How to complete this task: Reproduce the entries that follow, exactly and in full.

Input:

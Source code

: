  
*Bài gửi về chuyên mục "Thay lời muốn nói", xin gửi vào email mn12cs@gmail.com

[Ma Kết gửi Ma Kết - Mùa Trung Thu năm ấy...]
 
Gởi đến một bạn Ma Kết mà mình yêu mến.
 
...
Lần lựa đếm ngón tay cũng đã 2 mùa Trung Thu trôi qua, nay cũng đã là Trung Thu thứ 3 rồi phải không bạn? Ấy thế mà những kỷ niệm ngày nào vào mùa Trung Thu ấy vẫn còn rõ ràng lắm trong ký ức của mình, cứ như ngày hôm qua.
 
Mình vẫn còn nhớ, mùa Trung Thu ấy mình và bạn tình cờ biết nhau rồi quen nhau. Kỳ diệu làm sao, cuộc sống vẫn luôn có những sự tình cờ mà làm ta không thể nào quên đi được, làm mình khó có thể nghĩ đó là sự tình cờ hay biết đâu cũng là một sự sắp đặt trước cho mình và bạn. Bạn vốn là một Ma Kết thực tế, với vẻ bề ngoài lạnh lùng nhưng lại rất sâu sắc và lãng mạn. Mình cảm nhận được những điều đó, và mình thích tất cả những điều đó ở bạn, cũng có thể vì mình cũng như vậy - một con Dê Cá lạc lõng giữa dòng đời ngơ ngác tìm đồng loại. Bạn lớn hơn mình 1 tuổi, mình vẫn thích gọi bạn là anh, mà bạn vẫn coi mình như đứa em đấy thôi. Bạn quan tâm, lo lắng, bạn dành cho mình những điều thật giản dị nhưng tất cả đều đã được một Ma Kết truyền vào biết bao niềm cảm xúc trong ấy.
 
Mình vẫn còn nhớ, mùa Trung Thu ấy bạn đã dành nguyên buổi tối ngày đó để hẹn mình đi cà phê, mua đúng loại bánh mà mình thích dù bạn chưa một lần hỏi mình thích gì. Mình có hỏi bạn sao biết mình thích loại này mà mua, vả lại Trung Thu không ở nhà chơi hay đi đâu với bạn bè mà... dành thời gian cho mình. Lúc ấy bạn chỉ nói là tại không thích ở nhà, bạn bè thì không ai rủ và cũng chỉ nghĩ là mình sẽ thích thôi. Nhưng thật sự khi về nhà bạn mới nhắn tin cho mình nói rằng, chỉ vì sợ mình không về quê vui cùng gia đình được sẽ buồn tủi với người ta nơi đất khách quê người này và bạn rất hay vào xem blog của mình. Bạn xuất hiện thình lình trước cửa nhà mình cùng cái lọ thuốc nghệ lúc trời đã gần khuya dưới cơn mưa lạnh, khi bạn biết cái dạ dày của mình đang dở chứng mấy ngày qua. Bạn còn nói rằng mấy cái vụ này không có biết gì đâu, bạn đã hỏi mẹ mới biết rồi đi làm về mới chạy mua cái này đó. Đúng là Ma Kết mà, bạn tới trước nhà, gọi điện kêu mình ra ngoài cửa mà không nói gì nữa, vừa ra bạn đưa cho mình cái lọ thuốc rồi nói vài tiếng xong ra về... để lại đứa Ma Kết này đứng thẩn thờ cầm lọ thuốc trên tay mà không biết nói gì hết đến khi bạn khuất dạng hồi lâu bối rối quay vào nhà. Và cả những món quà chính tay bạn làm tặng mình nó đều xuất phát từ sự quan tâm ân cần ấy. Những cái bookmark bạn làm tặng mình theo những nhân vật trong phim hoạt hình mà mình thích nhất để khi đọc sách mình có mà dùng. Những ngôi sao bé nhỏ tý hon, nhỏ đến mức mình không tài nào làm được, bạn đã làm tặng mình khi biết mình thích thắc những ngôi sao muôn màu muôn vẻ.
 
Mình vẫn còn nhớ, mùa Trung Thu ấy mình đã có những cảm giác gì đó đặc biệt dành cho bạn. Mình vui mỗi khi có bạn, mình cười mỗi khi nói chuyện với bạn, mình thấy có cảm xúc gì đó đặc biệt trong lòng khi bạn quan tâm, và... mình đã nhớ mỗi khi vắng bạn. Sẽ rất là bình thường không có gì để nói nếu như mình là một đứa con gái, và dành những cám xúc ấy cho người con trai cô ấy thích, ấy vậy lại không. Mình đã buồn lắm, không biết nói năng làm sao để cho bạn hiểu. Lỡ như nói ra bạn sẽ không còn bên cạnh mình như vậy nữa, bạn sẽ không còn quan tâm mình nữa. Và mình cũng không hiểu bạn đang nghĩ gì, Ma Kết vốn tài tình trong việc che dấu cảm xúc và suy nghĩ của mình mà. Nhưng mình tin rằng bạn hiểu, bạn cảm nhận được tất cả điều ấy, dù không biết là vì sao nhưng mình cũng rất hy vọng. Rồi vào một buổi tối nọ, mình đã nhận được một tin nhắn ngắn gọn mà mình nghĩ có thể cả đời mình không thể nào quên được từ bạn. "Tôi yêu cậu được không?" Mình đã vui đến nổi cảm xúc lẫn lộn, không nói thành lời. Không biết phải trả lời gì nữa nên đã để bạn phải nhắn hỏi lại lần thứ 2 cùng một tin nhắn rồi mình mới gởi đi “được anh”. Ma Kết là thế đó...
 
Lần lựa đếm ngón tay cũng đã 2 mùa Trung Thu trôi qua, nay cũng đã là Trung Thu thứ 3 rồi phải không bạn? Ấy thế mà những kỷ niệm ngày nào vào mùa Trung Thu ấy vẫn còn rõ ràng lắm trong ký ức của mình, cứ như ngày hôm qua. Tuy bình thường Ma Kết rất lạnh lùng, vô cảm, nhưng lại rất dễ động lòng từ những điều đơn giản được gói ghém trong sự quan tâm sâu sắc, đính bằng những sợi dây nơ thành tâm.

Result for this exercise:
Source code

:  
*Bài gửi về chuyên mục "Thay lời muốn nói", xin gửi vào email mn12cs@gmail.com

[Ma Kết gửi Ma Kết - Mùa Trung Thu năm ấy...]
 
Gởi đến một bạn Ma Kết mà mình yêu mến.
 
...
Lần lựa đếm ngón tay cũng đã 2 mùa Trung Thu trôi qua, nay cũng đã là Trung Thu thứ 3 rồi phải không bạn? Ấy thế mà những kỷ niệm ngày nào vào mùa Trung Thu ấy vẫn còn rõ ràng lắm trong ký ức của mình, cứ như ngày hôm qua.
 
Mình vẫn còn nhớ, mùa Trung Thu ấy mình và bạn tình cờ biết nhau rồi quen nhau. Kỳ diệu làm sao, cuộc sống vẫn luôn có những sự tình cờ mà làm ta không thể nào quên đi được, làm mình khó có thể nghĩ đó là sự tình cờ hay biết đâu cũng là một sự sắp đặt trước cho mình và bạn. Bạn vốn là một Ma Kết thực tế, với vẻ bề ngoài lạnh lùng nhưng lại rất sâu sắc và lãng mạn. Mình cảm nhận được những điều đó, và mình thích tất cả những điều đó ở bạn, cũng có thể vì mình cũng như vậy - một con Dê Cá lạc lõng giữa dòng đời ngơ ngác tìm đồng loại. Bạn lớn hơn mình 1 tuổi, mình vẫn thích gọi bạn là anh, mà bạn vẫn coi mình như đứa em đấy thôi. Bạn quan tâm, lo lắng, bạn dành cho mình những điều thật giản dị nhưng tất cả đều đã được một Ma Kết truyền vào biết bao niềm cảm xúc trong ấy.
 
Mình vẫn còn nhớ, mùa Trung Thu ấy bạn đã dành nguyên buổi tối ngày đó để hẹn mình đi cà phê, mua đúng loại bánh mà mình thích dù bạn chưa một lần hỏi mình thích gì. Mình có hỏi bạn sao biết mình thích loại này mà mua, vả lại Trung Thu không ở nhà chơi hay đi đâu với bạn bè mà... dành thời gian cho mình. Lúc ấy bạn chỉ nói là tại không thích ở nhà, bạn bè thì không ai rủ và cũng chỉ nghĩ là mình sẽ thích thôi. Nhưng thật sự khi về nhà bạn mới nhắn tin cho mình nói rằng, chỉ vì sợ mình không về quê vui cùng gia đình được sẽ buồn tủi với người ta nơi đất khách quê người này và bạn rất hay vào xem blog của mình. Bạn xuất hiện thình lình trước cửa nhà mình cùng cái lọ thuốc nghệ lúc trời đã gần khuya dưới cơn mưa lạnh, khi bạn biết cái dạ dày của mình đang dở chứng mấy ngày qua. Bạn còn nói rằng mấy cái vụ này không có biết gì đâu, bạn đã hỏi mẹ mới biết rồi đi làm về mới chạy mua cái này đó. Đúng là Ma Kết mà, bạn tới trước nhà, gọi điện kêu mình ra ngoài cửa mà không nói gì nữa, vừa ra bạn đưa cho mình cái lọ thuốc rồi nói vài tiếng xong ra về... để lại đứa Ma Kết này đứng thẩn thờ cầm lọ thuốc trên tay mà không biết nói gì hết đến khi bạn khuất dạng hồi lâu bối rối quay vào nhà. Và cả những món quà chính tay bạn làm tặng mình nó đều xuất phát từ sự quan tâm ân cần ấy. Những cái bookmark bạn làm tặng mình theo những nhân vật trong phim hoạt hình mà mình thích nhất để khi đọc sách mình có mà dùng. Những ngôi sao bé nhỏ tý hon, nhỏ đến mức mình không tài nào làm được, bạn đã làm tặng mình khi biết mình thích thắc những ngôi sao muôn màu muôn vẻ.
 
Mình vẫn còn nhớ, mùa Trung Thu ấy mình đã có những cảm giác gì đó đặc biệt dành cho bạn. Mình vui mỗi khi có bạn, mình cười mỗi khi nói chuyện với bạn, mình thấy có cảm xúc gì đó đặc biệt trong lòng khi bạn quan tâm, và... mình đã nhớ mỗi khi vắng bạn. Sẽ rất là bình thường không có gì để nói nếu như mình là một đứa con gái, và dành những cám xúc ấy cho người con trai cô ấy thích, ấy vậy lại không. Mình đã buồn lắm, không biết nói năng làm sao để cho bạn hiểu. Lỡ như nói ra bạn sẽ không còn bên cạnh mình như vậy nữa, bạn sẽ không còn quan tâm mình nữa. Và mình cũng không hiểu bạn đang nghĩ gì, Ma Kết vốn tài tình trong việc che dấu cảm xúc và suy nghĩ của mình mà. Nhưng mình tin rằng bạn hiểu, bạn cảm nhận được tất cả điều ấy, dù không biết là vì sao nhưng mình cũng rất hy vọng. Rồi vào một buổi tối nọ, mình đã nhận được một tin nhắn ngắn gọn mà mình nghĩ có thể cả đời mình không thể nào quên được từ bạn. "Tôi yêu cậu được không?" Mình đã vui đến nổi cảm xúc lẫn lộn, không nói thành lời. Không biết phải trả lời gì nữa nên đã để bạn phải nhắn hỏi lại lần thứ 2 cùng một tin nhắn rồi mình mới gởi đi “được anh”. Ma Kết là thế đó...
 
Lần lựa đếm ngón tay cũng đã 2 mùa Trung Thu trôi qua, nay cũng đã là Trung Thu thứ 3 rồi phải không bạn? Ấy thế mà những kỷ niệm ngày nào vào mùa Trung Thu ấy vẫn còn rõ ràng lắm trong ký ức của mình, cứ như ngày hôm qua. Tuy bình thường Ma Kết rất lạnh lùng, vô cảm, nhưng lại rất dễ động lòng từ những điều đơn giản được gói ghém trong sự quan tâm sâu sắc, đính bằng những sợi dây nơ thành tâm.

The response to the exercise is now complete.